To do:
Each line below that contains the word "String" must be copied.

BEGIN

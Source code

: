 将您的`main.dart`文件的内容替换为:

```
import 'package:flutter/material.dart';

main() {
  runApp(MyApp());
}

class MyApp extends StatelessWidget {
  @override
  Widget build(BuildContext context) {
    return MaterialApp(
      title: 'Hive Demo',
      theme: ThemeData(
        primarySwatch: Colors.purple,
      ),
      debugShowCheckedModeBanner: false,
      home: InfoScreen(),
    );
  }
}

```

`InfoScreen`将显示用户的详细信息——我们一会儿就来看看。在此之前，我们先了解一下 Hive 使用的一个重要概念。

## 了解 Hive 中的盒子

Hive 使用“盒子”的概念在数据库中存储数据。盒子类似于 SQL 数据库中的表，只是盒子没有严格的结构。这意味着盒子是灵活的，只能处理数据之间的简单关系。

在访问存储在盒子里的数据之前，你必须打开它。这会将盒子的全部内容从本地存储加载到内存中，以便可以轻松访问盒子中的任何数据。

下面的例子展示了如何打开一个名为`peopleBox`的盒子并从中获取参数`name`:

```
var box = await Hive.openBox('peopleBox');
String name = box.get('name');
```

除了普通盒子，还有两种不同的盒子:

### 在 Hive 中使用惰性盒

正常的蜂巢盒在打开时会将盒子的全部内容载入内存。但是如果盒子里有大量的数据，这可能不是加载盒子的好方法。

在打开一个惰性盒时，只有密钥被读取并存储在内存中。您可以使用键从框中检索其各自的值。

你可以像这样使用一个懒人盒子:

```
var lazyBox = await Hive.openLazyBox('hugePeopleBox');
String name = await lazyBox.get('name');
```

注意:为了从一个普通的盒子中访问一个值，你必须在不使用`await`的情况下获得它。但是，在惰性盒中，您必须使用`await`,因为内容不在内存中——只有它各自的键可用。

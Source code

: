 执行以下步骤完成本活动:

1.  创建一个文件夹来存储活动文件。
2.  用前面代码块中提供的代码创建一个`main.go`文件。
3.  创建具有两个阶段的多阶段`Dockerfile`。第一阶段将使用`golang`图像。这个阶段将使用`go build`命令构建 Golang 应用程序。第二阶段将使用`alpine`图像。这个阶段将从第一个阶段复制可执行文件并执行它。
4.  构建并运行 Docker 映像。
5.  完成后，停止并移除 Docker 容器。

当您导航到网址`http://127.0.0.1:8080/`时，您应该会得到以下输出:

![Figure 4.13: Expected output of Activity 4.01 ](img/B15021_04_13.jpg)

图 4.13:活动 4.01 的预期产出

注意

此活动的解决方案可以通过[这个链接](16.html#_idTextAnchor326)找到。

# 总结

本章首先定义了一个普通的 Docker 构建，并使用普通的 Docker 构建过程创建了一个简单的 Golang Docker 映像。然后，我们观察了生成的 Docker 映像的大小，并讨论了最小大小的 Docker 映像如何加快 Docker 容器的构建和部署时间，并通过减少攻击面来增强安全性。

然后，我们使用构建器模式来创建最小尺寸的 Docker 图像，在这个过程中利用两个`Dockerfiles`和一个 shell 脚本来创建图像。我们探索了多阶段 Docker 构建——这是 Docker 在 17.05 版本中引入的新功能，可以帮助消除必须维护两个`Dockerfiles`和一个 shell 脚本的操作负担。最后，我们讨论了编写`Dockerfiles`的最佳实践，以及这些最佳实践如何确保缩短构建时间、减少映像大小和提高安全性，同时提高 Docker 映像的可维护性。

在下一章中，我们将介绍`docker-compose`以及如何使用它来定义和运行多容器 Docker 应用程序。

END

Exercise answer:
String name = box.get('name');
String name = await lazyBox.get('name');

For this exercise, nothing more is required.